(Collection entries)
══════════

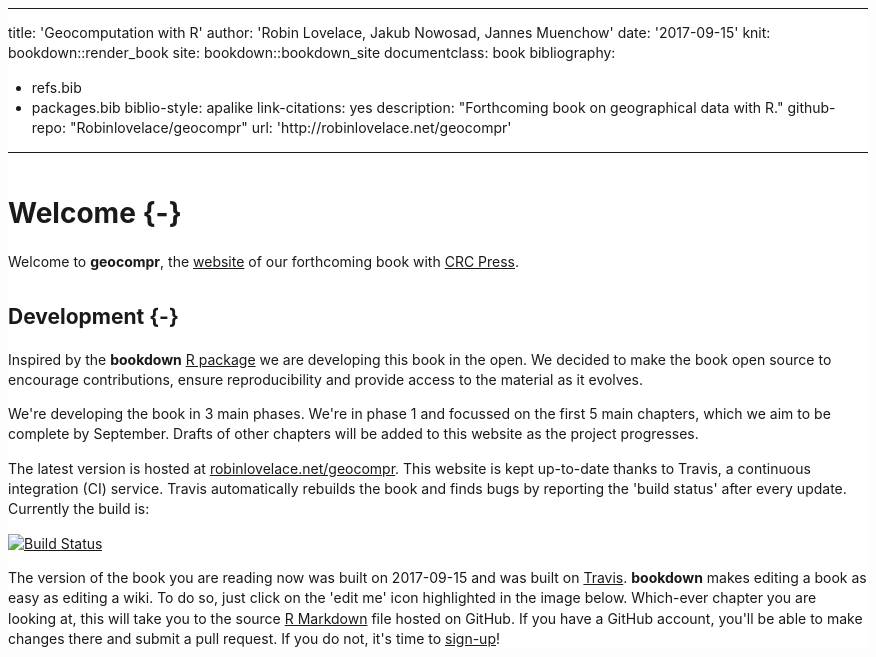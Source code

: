 
--- 
title: 'Geocomputation with R'
author: 'Robin Lovelace, Jakub Nowosad, Jannes Muenchow'
date: '2017-09-15'
knit: bookdown::render_book
site: bookdown::bookdown_site
documentclass: book
bibliography:
  - refs.bib
  - packages.bib
biblio-style: apalike
link-citations: yes
description: "Forthcoming book on geographical data with R."
github-repo: "Robinlovelace/geocompr"
url: 'http\://robinlovelace.net/geocompr'
---



# Welcome {-}

Welcome to **geocompr**, the [website](http://robinlovelace.net/geocompr) of our forthcoming book with [CRC Press](https://www.crcpress.com/Chapman--HallCRC-The-R-Series/book-series/CRCTHERSER).

## Development {-}

Inspired by the **bookdown** [R package](https://github.com/rstudio/bookdown) we are developing this book in the open.
We decided to make the book open source to encourage contributions, ensure reproducibility and provide access to the material as it evolves.

We're developing the book in 3 main phases.
We're in phase 1 and focussed on the first 5 main chapters, which we aim to be complete by September.
Drafts of other chapters will be added to this website as the project progresses.

The latest version is hosted at [robinlovelace.net/geocompr](http://robinlovelace.net/geocompr).
This website is kept up-to-date thanks to Travis, a continuous integration (CI) service.
Travis automatically rebuilds the book and finds bugs by reporting the 'build status' after every update.
Currently the build is:

[![Build Status](https://travis-ci.org/Robinlovelace/geocompr.svg?branch=master)](https://travis-ci.org/Robinlovelace/geocompr) 

The version of the book you are reading now was built on 2017-09-15 and was built on [Travis](https://travis-ci.org/Robinlovelace/geocompr).
**bookdown** makes editing a book as easy as editing a wiki.
To do so, just click on the 'edit me' icon highlighted in the image below.
Which-ever chapter you are looking at, this will take you to the source [R Markdown](http://rmarkdown.rstudio.com/) file hosted on GitHub. If you have a GitHub account, you'll be able to make changes there and submit a pull request. If you do not, it's time to [sign-up](https://github.com/)!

══════════

_Your task_:
Word-for-word copy, no pictures: write out the entries above in full.

_Response_:
Source code

: 
--- 
title: 'Geocomputation with R'
author: 'Robin Lovelace, Jakub Nowosad, Jannes Muenchow'
date: '2017-09-15'
knit: bookdown::render_book
site: bookdown::bookdown_site
documentclass: book
bibliography:
  - refs.bib
  - packages.bib
biblio-style: apalike
link-citations: yes
description: "Forthcoming book on geographical data with R."
github-repo: "Robinlovelace/geocompr"
url: 'http\://robinlovelace.net/geocompr'
---



# Welcome {-}

Welcome to **geocompr**, the [website](http://robinlovelace.net/geocompr) of our forthcoming book with [CRC Press](https://www.crcpress.com/Chapman--HallCRC-The-R-Series/book-series/CRCTHERSER).

## Development {-}

Inspired by the **bookdown** [R package](https://github.com/rstudio/bookdown) we are developing this book in the open.
We decided to make the book open source to encourage contributions, ensure reproducibility and provide access to the material as it evolves.

We're developing the book in 3 main phases.
We're in phase 1 and focussed on the first 5 main chapters, which we aim to be complete by September.
Drafts of other chapters will be added to this website as the project progresses.

The latest version is hosted at [robinlovelace.net/geocompr](http://robinlovelace.net/geocompr).
This website is kept up-to-date thanks to Travis, a continuous integration (CI) service.
Travis automatically rebuilds the book and finds bugs by reporting the 'build status' after every update.
Currently the build is:

[![Build Status](https://travis-ci.org/Robinlovelace/geocompr.svg?branch=master)](https://travis-ci.org/Robinlovelace/geocompr) 

The version of the book you are reading now was built on 2017-09-15 and was built on [Travis](https://travis-ci.org/Robinlovelace/geocompr).
**bookdown** makes editing a book as easy as editing a wiki.
To do so, just click on the 'edit me' icon highlighted in the image below.
Which-ever chapter you are looking at, this will take you to the source [R Markdown](http://rmarkdown.rstudio.com/) file hosted on GitHub. If you have a GitHub account, you'll be able to make changes there and submit a pull request. If you do not, it's time to [sign-up](https://github.com/)!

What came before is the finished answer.